Dataset entries:

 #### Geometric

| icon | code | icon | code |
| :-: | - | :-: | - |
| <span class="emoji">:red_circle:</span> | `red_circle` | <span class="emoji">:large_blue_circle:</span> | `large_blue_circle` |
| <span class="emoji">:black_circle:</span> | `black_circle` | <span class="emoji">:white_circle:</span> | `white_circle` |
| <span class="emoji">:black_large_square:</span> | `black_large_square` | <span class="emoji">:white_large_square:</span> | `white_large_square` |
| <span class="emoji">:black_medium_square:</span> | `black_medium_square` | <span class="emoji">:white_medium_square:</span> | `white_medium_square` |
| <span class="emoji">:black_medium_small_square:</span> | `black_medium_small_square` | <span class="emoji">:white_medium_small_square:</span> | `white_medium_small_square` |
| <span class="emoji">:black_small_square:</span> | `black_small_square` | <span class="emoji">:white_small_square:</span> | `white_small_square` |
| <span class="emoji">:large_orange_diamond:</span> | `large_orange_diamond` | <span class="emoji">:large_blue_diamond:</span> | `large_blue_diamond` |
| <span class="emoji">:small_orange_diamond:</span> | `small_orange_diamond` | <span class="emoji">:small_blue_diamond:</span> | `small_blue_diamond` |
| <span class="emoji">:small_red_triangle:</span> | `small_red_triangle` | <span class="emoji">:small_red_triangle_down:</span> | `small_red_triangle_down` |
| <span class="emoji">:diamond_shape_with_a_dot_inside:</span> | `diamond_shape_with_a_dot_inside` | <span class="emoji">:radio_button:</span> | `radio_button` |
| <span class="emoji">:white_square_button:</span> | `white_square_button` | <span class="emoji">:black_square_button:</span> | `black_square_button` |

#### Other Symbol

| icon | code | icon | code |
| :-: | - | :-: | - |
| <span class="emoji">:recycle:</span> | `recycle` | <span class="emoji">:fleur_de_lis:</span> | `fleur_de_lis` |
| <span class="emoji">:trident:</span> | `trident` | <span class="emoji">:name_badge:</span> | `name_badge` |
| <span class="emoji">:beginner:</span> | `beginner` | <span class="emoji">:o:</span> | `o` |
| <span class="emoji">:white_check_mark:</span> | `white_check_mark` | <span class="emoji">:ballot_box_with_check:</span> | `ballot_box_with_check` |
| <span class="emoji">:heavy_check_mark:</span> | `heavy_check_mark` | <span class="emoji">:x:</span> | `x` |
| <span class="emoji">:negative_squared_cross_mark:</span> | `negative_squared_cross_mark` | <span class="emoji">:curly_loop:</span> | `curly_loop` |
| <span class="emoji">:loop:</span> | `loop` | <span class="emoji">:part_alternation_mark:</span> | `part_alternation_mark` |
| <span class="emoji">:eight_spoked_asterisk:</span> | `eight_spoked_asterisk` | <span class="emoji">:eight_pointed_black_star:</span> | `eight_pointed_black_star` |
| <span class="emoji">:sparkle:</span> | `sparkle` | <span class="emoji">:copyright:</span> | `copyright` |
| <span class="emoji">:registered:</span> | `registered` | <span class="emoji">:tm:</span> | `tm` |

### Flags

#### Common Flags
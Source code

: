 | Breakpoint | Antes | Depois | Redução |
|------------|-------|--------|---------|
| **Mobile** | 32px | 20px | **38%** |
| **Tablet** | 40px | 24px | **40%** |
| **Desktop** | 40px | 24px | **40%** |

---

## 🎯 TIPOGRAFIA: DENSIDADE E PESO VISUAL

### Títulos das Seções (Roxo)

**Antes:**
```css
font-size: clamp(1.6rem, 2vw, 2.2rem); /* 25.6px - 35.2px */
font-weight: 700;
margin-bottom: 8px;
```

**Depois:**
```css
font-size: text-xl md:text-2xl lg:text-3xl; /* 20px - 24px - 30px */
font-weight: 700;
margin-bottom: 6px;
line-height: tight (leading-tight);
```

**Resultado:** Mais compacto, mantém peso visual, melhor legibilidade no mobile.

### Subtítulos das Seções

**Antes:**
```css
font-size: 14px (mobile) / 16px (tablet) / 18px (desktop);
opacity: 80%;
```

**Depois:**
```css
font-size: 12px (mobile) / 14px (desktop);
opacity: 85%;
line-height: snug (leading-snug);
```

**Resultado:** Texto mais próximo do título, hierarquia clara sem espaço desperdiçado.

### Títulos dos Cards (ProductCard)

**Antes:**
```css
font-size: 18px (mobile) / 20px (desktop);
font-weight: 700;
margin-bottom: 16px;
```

Action item |
Retype each entry exactly.

Reply |
 #### Geometric

| icon | code | icon | code |
| :-: | - | :-: | - |
| <span class="emoji">:red_circle:</span> | `red_circle` | <span class="emoji">:large_blue_circle:</span> | `large_blue_circle` |
| <span class="emoji">:black_circle:</span> | `black_circle` | <span class="emoji">:white_circle:</span> | `white_circle` |
| <span class="emoji">:black_large_square:</span> | `black_large_square` | <span class="emoji">:white_large_square:</span> | `white_large_square` |
| <span class="emoji">:black_medium_square:</span> | `black_medium_square` | <span class="emoji">:white_medium_square:</span> | `white_medium_square` |
| <span class="emoji">:black_medium_small_square:</span> | `black_medium_small_square` | <span class="emoji">:white_medium_small_square:</span> | `white_medium_small_square` |
| <span class="emoji">:black_small_square:</span> | `black_small_square` | <span class="emoji">:white_small_square:</span> | `white_small_square` |
| <span class="emoji">:large_orange_diamond:</span> | `large_orange_diamond` | <span class="emoji">:large_blue_diamond:</span> | `large_blue_diamond` |
| <span class="emoji">:small_orange_diamond:</span> | `small_orange_diamond` | <span class="emoji">:small_blue_diamond:</span> | `small_blue_diamond` |
| <span class="emoji">:small_red_triangle:</span> | `small_red_triangle` | <span class="emoji">:small_red_triangle_down:</span> | `small_red_triangle_down` |
| <span class="emoji">:diamond_shape_with_a_dot_inside:</span> | `diamond_shape_with_a_dot_inside` | <span class="emoji">:radio_button:</span> | `radio_button` |
| <span class="emoji">:white_square_button:</span> | `white_square_button` | <span class="emoji">:black_square_button:</span> | `black_square_button` |

#### Other Symbol

| icon | code | icon | code |
| :-: | - | :-: | - |
| <span class="emoji">:recycle:</span> | `recycle` | <span class="emoji">:fleur_de_lis:</span> | `fleur_de_lis` |
| <span class="emoji">:trident:</span> | `trident` | <span class="emoji">:name_badge:</span> | `name_badge` |
| <span class="emoji">:beginner:</span> | `beginner` | <span class="emoji">:o:</span> | `o` |
| <span class="emoji">:white_check_mark:</span> | `white_check_mark` | <span class="emoji">:ballot_box_with_check:</span> | `ballot_box_with_check` |
| <span class="emoji">:heavy_check_mark:</span> | `heavy_check_mark` | <span class="emoji">:x:</span> | `x` |
| <span class="emoji">:negative_squared_cross_mark:</span> | `negative_squared_cross_mark` | <span class="emoji">:curly_loop:</span> | `curly_loop` |
| <span class="emoji">:loop:</span> | `loop` | <span class="emoji">:part_alternation_mark:</span> | `part_alternation_mark` |
| <span class="emoji">:eight_spoked_asterisk:</span> | `eight_spoked_asterisk` | <span class="emoji">:eight_pointed_black_star:</span> | `eight_pointed_black_star` |
| <span class="emoji">:sparkle:</span> | `sparkle` | <span class="emoji">:copyright:</span> | `copyright` |
| <span class="emoji">:registered:</span> | `registered` | <span class="emoji">:tm:</span> | `tm` |

### Flags

#### Common Flags
Source code

: | Breakpoint | Antes | Depois | Redução |
|------------|-------|--------|---------|
| **Mobile** | 32px | 20px | **38%** |
| **Tablet** | 40px | 24px | **40%** |
| **Desktop** | 40px | 24px | **40%** |

---

## 🎯 TIPOGRAFIA: DENSIDADE E PESO VISUAL

### Títulos das Seções (Roxo)

**Antes:**
```css
font-size: clamp(1.6rem, 2vw, 2.2rem); /* 25.6px - 35.2px */
font-weight: 700;
margin-bottom: 8px;
```

**Depois:**
```css
font-size: text-xl md:text-2xl lg:text-3xl; /* 20px - 24px - 30px */
font-weight: 700;
margin-bottom: 6px;
line-height: tight (leading-tight);
```

**Resultado:** Mais compacto, mantém peso visual, melhor legibilidade no mobile.

### Subtítulos das Seções

**Antes:**
```css
font-size: 14px (mobile) / 16px (tablet) / 18px (desktop);
opacity: 80%;
```

**Depois:**
```css
font-size: 12px (mobile) / 14px (desktop);
opacity: 85%;
line-height: snug (leading-snug);
```

**Resultado:** Texto mais próximo do título, hierarquia clara sem espaço desperdiçado.

### Títulos dos Cards (ProductCard)

**Antes:**
```css
font-size: 18px (mobile) / 20px (desktop);
font-weight: 700;
margin-bottom: 16px;
```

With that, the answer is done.